Reproduce the records below exactly, but only between the lines holding "# RADIUS_VSA_FORMAT structure" and "<b>RADIUS_VSA_FORMAT</b> structure is", inclusive.

§ DATA FOR REVIEW
┄┄┄┄┄┄┄┄┄┄

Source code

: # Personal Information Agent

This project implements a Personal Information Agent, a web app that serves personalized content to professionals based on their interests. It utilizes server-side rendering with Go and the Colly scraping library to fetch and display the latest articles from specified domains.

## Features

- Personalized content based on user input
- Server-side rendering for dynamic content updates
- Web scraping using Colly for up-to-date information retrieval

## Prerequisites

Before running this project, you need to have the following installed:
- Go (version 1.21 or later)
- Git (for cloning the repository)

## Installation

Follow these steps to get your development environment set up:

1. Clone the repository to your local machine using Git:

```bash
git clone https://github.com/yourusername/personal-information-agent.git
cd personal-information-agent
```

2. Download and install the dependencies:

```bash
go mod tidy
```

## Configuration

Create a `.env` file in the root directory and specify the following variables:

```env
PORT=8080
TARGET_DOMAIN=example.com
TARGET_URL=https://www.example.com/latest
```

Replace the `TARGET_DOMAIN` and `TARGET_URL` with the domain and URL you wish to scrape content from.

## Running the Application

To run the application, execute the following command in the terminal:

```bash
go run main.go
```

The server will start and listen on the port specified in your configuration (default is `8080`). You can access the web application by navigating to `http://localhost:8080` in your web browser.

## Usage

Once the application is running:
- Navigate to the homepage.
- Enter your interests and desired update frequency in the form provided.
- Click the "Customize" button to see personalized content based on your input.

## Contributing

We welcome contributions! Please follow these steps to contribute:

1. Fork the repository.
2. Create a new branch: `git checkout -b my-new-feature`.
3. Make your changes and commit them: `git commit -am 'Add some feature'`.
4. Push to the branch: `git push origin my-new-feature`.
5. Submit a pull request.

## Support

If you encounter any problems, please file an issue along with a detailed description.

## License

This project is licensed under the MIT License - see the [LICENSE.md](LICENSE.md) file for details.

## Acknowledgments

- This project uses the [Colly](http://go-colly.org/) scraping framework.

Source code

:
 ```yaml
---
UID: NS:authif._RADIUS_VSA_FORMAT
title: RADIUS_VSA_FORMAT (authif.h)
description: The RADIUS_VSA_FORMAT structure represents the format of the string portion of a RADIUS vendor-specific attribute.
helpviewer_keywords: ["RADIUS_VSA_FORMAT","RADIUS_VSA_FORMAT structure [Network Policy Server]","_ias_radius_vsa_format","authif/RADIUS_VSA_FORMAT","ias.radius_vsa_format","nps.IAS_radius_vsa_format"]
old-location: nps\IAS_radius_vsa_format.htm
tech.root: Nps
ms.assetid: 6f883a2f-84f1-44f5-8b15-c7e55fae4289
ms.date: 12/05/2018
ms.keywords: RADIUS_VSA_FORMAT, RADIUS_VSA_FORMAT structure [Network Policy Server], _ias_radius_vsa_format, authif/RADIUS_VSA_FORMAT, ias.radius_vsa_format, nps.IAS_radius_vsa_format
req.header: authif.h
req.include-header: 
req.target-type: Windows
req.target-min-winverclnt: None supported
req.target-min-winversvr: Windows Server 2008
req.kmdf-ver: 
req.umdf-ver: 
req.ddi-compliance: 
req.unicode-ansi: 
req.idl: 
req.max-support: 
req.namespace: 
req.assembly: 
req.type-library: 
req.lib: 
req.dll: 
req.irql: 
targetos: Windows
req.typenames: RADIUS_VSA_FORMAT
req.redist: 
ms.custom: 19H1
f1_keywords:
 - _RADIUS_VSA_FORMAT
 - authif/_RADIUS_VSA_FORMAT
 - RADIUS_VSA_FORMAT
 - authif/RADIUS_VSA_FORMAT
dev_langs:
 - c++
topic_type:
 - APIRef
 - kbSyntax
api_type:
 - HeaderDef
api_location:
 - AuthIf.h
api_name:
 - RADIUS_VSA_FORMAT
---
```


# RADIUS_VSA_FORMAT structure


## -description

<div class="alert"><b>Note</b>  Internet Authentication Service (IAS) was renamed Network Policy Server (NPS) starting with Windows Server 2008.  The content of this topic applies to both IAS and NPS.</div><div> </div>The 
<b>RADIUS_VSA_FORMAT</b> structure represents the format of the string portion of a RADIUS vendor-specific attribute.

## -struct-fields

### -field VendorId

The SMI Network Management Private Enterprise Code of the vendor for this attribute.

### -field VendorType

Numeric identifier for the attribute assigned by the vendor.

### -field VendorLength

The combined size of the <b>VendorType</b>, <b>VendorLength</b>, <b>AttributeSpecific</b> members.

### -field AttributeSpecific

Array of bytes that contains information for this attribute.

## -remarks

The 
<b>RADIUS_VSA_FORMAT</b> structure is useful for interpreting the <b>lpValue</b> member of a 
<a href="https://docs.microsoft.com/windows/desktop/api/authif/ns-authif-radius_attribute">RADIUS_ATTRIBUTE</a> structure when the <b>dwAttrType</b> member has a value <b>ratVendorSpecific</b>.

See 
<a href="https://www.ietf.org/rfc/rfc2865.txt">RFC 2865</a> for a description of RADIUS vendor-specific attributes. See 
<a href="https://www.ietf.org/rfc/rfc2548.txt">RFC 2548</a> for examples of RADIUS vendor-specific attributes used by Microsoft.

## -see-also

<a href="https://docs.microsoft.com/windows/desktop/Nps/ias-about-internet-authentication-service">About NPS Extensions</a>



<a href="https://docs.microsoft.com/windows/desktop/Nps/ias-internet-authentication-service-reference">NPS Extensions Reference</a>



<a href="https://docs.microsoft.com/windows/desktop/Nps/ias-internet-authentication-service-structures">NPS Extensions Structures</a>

┄┄┄┄┄┄┄┄┄┄

§ SOLUTION TO THE EXERCISE
# RADIUS_VSA_FORMAT structure


## -description

<div class="alert"><b>Note</b>  Internet Authentication Service (IAS) was renamed Network Policy Server (NPS) starting with Windows Server 2008.  The content of this topic applies to both IAS and NPS.</div><div> </div>The 
<b>RADIUS_VSA_FORMAT</b> structure represents the format of the string portion of a RADIUS vendor-specific attribute.

## -struct-fields

### -field VendorId

The SMI Network Management Private Enterprise Code of the vendor for this attribute.

### -field VendorType

Numeric identifier for the attribute assigned by the vendor.

### -field VendorLength

The combined size of the <b>VendorType</b>, <b>VendorLength</b>, <b>AttributeSpecific</b> members.

### -field AttributeSpecific

Array of bytes that contains information for this attribute.

## -remarks

The 
<b>RADIUS_VSA_FORMAT</b> structure is useful for interpreting the <b>lpValue</b> member of a 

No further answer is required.